> [WHAT YOU HAVE TO DO]
Wherever an image appears in the data, omit it and copy all the remaining text word for word.

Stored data
--- START ---

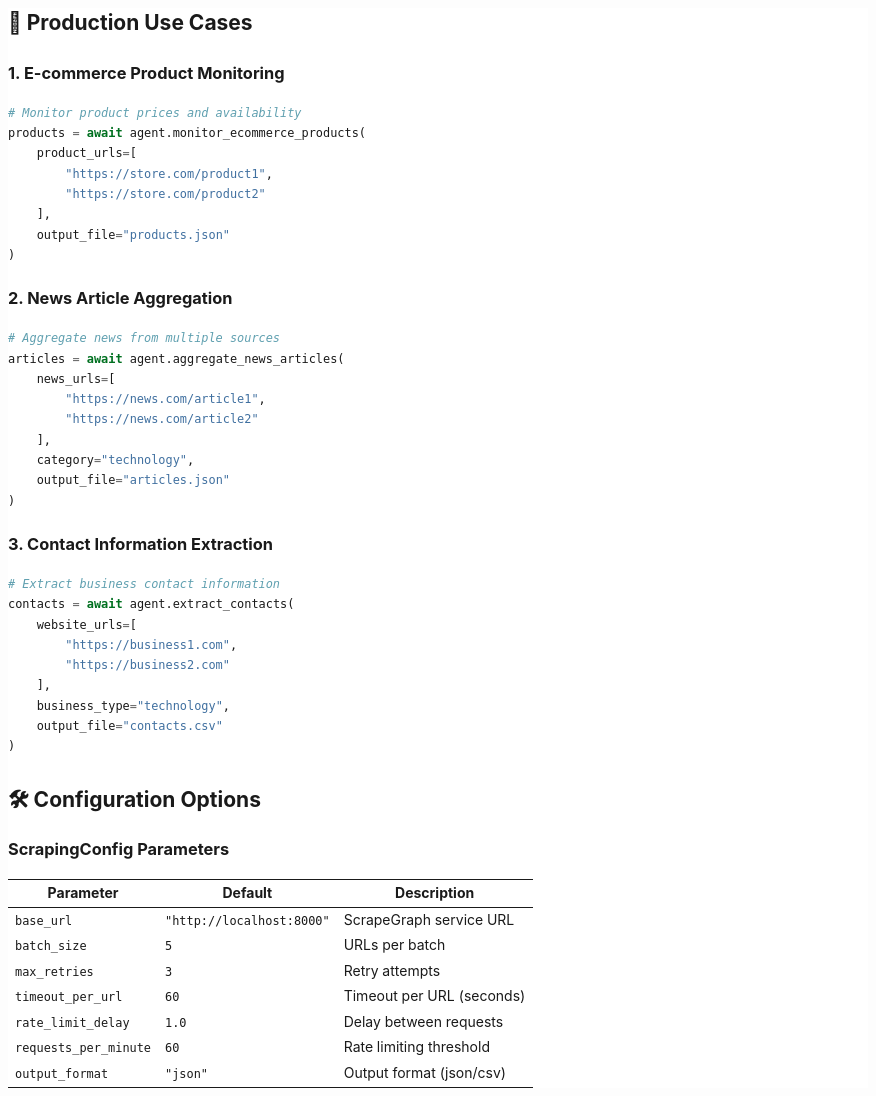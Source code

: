 ## 🎯 Production Use Cases

### 1. E-commerce Product Monitoring

```python
# Monitor product prices and availability
products = await agent.monitor_ecommerce_products(
    product_urls=[
        "https://store.com/product1",
        "https://store.com/product2"
    ],
    output_file="products.json"
)
```

### 2. News Article Aggregation

```python
# Aggregate news from multiple sources
articles = await agent.aggregate_news_articles(
    news_urls=[
        "https://news.com/article1",
        "https://news.com/article2"
    ],
    category="technology",
    output_file="articles.json"
)
```

### 3. Contact Information Extraction

```python
# Extract business contact information
contacts = await agent.extract_contacts(
    website_urls=[
        "https://business1.com",
        "https://business2.com"
    ],
    business_type="technology",
    output_file="contacts.csv"
)
```

## 🛠️ Configuration Options

### ScrapingConfig Parameters

| Parameter | Default | Description |
|-----------|---------|-------------|
| `base_url` | `"http://localhost:8000"` | ScrapeGraph service URL |
| `batch_size` | `5` | URLs per batch |
| `max_retries` | `3` | Retry attempts |
| `timeout_per_url` | `60` | Timeout per URL (seconds) |
| `rate_limit_delay` | `1.0` | Delay between requests |
| `requests_per_minute` | `60` | Rate limiting threshold |
| `output_format` | `"json"` | Output format (json/csv) |
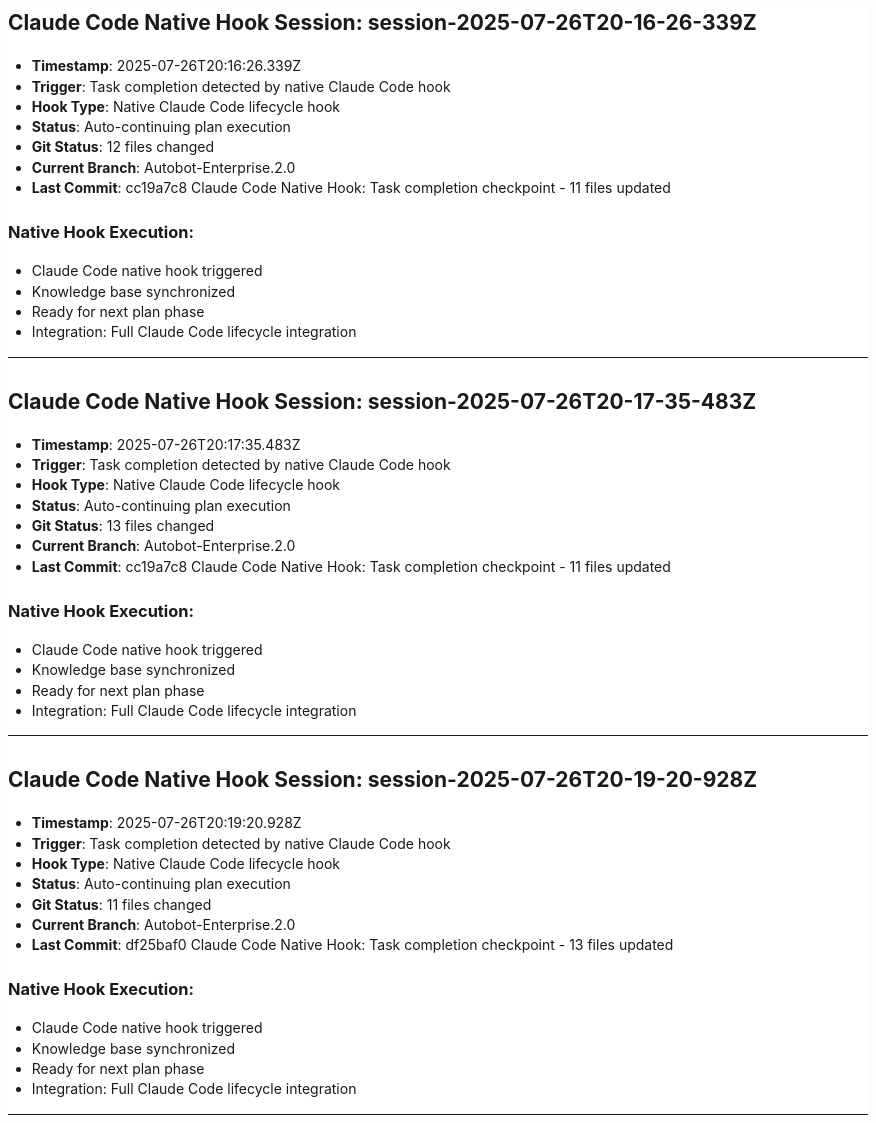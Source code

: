 
## Claude Code Native Hook Session: session-2025-07-26T20-16-26-339Z
- **Timestamp**: 2025-07-26T20:16:26.339Z
- **Trigger**: Task completion detected by native Claude Code hook
- **Hook Type**: Native Claude Code lifecycle hook
- **Status**: Auto-continuing plan execution
- **Git Status**: 12 files changed
- **Current Branch**: Autobot-Enterprise.2.0
- **Last Commit**: cc19a7c8 Claude Code Native Hook: Task completion checkpoint - 11 files updated

### Native Hook Execution:
- Claude Code native hook triggered
- Knowledge base synchronized
- Ready for next plan phase
- Integration: Full Claude Code lifecycle integration

---

## Claude Code Native Hook Session: session-2025-07-26T20-17-35-483Z
- **Timestamp**: 2025-07-26T20:17:35.483Z
- **Trigger**: Task completion detected by native Claude Code hook
- **Hook Type**: Native Claude Code lifecycle hook
- **Status**: Auto-continuing plan execution
- **Git Status**: 13 files changed
- **Current Branch**: Autobot-Enterprise.2.0
- **Last Commit**: cc19a7c8 Claude Code Native Hook: Task completion checkpoint - 11 files updated

### Native Hook Execution:
- Claude Code native hook triggered
- Knowledge base synchronized
- Ready for next plan phase
- Integration: Full Claude Code lifecycle integration

---

## Claude Code Native Hook Session: session-2025-07-26T20-19-20-928Z
- **Timestamp**: 2025-07-26T20:19:20.928Z
- **Trigger**: Task completion detected by native Claude Code hook
- **Hook Type**: Native Claude Code lifecycle hook
- **Status**: Auto-continuing plan execution
- **Git Status**: 11 files changed
- **Current Branch**: Autobot-Enterprise.2.0
- **Last Commit**: df25baf0 Claude Code Native Hook: Task completion checkpoint - 13 files updated

### Native Hook Execution:
- Claude Code native hook triggered
- Knowledge base synchronized
- Ready for next plan phase
- Integration: Full Claude Code lifecycle integration

---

--- END ---

> [REPLY TO THE TASK]
Source code

: ## 🎯 Production Use Cases

### 1. E-commerce Product Monitoring

```python
# Monitor product prices and availability
products = await agent.monitor_ecommerce_products(
    product_urls=[
        "https://store.com/product1",
        "https://store.com/product2"
    ],
    output_file="products.json"
)
```

### 2. News Article Aggregation

```python
# Aggregate news from multiple sources
articles = await agent.aggregate_news_articles(
    news_urls=[
        "https://news.com/article1",
        "https://news.com/article2"
    ],
    category="technology",
    output_file="articles.json"
)
```

### 3. Contact Information Extraction

```python
# Extract business contact information
contacts = await agent.extract_contacts(
    website_urls=[
        "https://business1.com",
        "https://business2.com"
    ],
    business_type="technology",
    output_file="contacts.csv"
)
```

## 🛠️ Configuration Options

### ScrapingConfig Parameters

| Parameter | Default | Description |
|-----------|---------|-------------|
| `base_url` | `"http://localhost:8000"` | ScrapeGraph service URL |
| `batch_size` | `5` | URLs per batch |
| `max_retries` | `3` | Retry attempts |
| `timeout_per_url` | `60` | Timeout per URL (seconds) |
| `rate_limit_delay` | `1.0` | Delay between requests |
| `requests_per_minute` | `60` | Rate limiting threshold |
| `output_format` | `"json"` | Output format (json/csv) |
Source code

: 
## Claude Code Native Hook Session: session-2025-07-26T20-16-26-339Z
- **Timestamp**: 2025-07-26T20:16:26.339Z
- **Trigger**: Task completion detected by native Claude Code hook
- **Hook Type**: Native Claude Code lifecycle hook
- **Status**: Auto-continuing plan execution
- **Git Status**: 12 files changed
- **Current Branch**: Autobot-Enterprise.2.0
- **Last Commit**: cc19a7c8 Claude Code Native Hook: Task completion checkpoint - 11 files updated

### Native Hook Execution:
- Claude Code native hook triggered
- Knowledge base synchronized
- Ready for next plan phase
- Integration: Full Claude Code lifecycle integration

---

## Claude Code Native Hook Session: session-2025-07-26T20-17-35-483Z
- **Timestamp**: 2025-07-26T20:17:35.483Z
- **Trigger**: Task completion detected by native Claude Code hook
- **Hook Type**: Native Claude Code lifecycle hook
- **Status**: Auto-continuing plan execution
- **Git Status**: 13 files changed
- **Current Branch**: Autobot-Enterprise.2.0
- **Last Commit**: cc19a7c8 Claude Code Native Hook: Task completion checkpoint - 11 files updated

### Native Hook Execution:
- Claude Code native hook triggered
- Knowledge base synchronized
- Ready for next plan phase
- Integration: Full Claude Code lifecycle integration

---

## Claude Code Native Hook Session: session-2025-07-26T20-19-20-928Z
- **Timestamp**: 2025-07-26T20:19:20.928Z
- **Trigger**: Task completion detected by native Claude Code hook
- **Hook Type**: Native Claude Code lifecycle hook
- **Status**: Auto-continuing plan execution
- **Git Status**: 11 files changed
- **Current Branch**: Autobot-Enterprise.2.0
- **Last Commit**: df25baf0 Claude Code Native Hook: Task completion checkpoint - 13 files updated

### Native Hook Execution:
- Claude Code native hook triggered
- Knowledge base synchronized
- Ready for next plan phase
- Integration: Full Claude Code lifecycle integration

---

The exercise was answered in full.